Viterbo – Una legge che responsabilizza o punisce i magistrati? Cosa cambia senza il filtro ai ricorsi contro le toghe?
Se n’è parlato al convegno sulla responsabilità civile di magistrati e avvocati, organizzato dalla sezione Aiga (Associazione italiana giovani avvocati) di Viterbo, presieduta da Virna Faccenda.
Una platea folta e partecipe ha seguito gli interventi dei relatori, moderati da Fabrizio Ballarini, sul disegno di legge che il 24 febbraio ha avuto l’ok della Camera, con 265 voti favorevoli. Di nuovo, c’è che viene meno il filtro sui ricorsi per i risarcimenti dallo Stato. Saranno tutti ammissibili e, se accolti, lo Stato risarcisce, per poi rivalersi sul magistrato fino a metà stipendio, in caso di manifesta violazione della legge.
Gli avvocati approvano, con qualche riserva sulla concretezza delle modifiche.
I magistrati un po’ meno.
Per il pm di Roma Paolo Auriemma “la nuova legge lascia molti buchi neri”.
E dallo scranno dell’aula della Corte d’Assise di Viterbo lancia una domanda provocatoria a una platea composta per il 99,9 per cento da avvocati e praticanti: “E se i giudici foste voi? Se una parte vi facesse causa, vi sentireste ancora sereni? Vi asterreste o aspettereste di essere ricusati? A quel punto il processo ricomincerebbe da capo. E la prescrizione?”.
Per i magistrati, il terrore corre sul filo sottile tra interpretazione e travisamento delle norme. “Non mi si deve chiedere la decisione giusta – compito solo del Padreterno – ma quella ragionata e motivata. Si rischia una limitazione dell’autonomia dei magistrati”, è il timore di Auriemma, condiviso dal collega Massimiliano Siddi, pm della procura viterbese, che interviene più volte dal suo banco in prima fila.

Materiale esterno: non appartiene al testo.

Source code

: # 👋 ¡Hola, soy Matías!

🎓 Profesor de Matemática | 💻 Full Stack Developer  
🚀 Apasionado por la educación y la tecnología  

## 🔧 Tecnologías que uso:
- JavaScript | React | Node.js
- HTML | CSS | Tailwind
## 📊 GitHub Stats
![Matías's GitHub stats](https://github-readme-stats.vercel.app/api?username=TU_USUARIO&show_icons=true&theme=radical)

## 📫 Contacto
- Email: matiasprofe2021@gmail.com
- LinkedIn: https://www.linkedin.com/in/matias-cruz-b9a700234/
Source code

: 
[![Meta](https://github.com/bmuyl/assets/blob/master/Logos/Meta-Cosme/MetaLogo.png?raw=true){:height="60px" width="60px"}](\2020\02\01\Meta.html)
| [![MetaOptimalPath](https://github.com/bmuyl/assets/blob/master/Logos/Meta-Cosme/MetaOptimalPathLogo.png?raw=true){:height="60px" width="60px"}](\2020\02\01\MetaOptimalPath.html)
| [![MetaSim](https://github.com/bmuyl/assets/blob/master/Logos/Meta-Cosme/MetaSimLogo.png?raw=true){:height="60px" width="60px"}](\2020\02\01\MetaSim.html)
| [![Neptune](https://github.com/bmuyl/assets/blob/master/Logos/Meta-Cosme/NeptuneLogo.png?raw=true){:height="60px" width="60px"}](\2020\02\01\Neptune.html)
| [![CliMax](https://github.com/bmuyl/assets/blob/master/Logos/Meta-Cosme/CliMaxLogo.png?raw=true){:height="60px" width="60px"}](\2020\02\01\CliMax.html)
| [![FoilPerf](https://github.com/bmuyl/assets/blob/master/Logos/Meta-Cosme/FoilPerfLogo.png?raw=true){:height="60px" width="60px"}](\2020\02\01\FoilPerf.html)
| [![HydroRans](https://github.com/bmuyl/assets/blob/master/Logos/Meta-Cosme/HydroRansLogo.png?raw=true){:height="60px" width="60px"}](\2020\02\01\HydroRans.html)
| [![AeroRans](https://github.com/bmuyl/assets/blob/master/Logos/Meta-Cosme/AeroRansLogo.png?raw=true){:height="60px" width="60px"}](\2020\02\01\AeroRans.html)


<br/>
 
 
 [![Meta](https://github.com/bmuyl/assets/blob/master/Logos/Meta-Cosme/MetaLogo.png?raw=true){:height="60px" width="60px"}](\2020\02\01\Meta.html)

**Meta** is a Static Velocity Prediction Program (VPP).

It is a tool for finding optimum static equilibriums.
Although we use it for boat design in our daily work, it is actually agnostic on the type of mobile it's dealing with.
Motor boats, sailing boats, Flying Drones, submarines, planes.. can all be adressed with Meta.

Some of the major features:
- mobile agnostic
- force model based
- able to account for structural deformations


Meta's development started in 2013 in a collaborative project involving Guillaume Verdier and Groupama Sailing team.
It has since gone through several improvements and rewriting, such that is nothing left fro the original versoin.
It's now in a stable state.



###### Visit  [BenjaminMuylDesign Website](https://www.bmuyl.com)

Un falso problema, per il presidente degli avvocati viterbesi Luigi Sini: “In discussione saranno messi i casi in cui la decisione del magistrato è viziata da dolo o colpa grave. Sarà la stessa magistratura a stabilire quando sia stata superata la soglia dell’interpretazione, travisando la norma”.
Non proprio una consolazione, vista la levata di scudi dell’Anm (Associazione nazionale magistrati) sulla nuova normativa. “Evidentemente i giudici non si fidano dei giudici e ci si vuole mantenere irresponsabili – deduce Andrea Melucco, avvocato e docente universitario -. Vero è che, in caso di violazioni, l’avvocatura risponde per intero, mentre per i magistrati è lo Stato a risarcire, rivalendosi sul giudice al massimo per la metà dello stipendio”.
Filtro o non filtro. Per il consigliere Aiga Giuliano Leuzzi cambiano solo le parole. Non la sostanza.
Quella che, dall’esterno, sembra una riforma che soddisfa il governo e infiamma le toghe, rischia di diventare una discussione da Accademia della Crusca. “Se ieri si chiamava filtro, domani si chiamerà rigetto. Senza il filtro delle richieste di risarcimento, ci metteremo solo più tempo per avere gli stessi no. Discuteremo sul significato di ‘violazione manifesta’ e ridurremo il problema a puramente terminologico. La realtà è che se un magistrato procura un danno da un miliardo di euro a 3mila persone, risponde fino a una soglia massima di 25mila euro. Ecco perché questa responsabilità dei magistrati è finta”.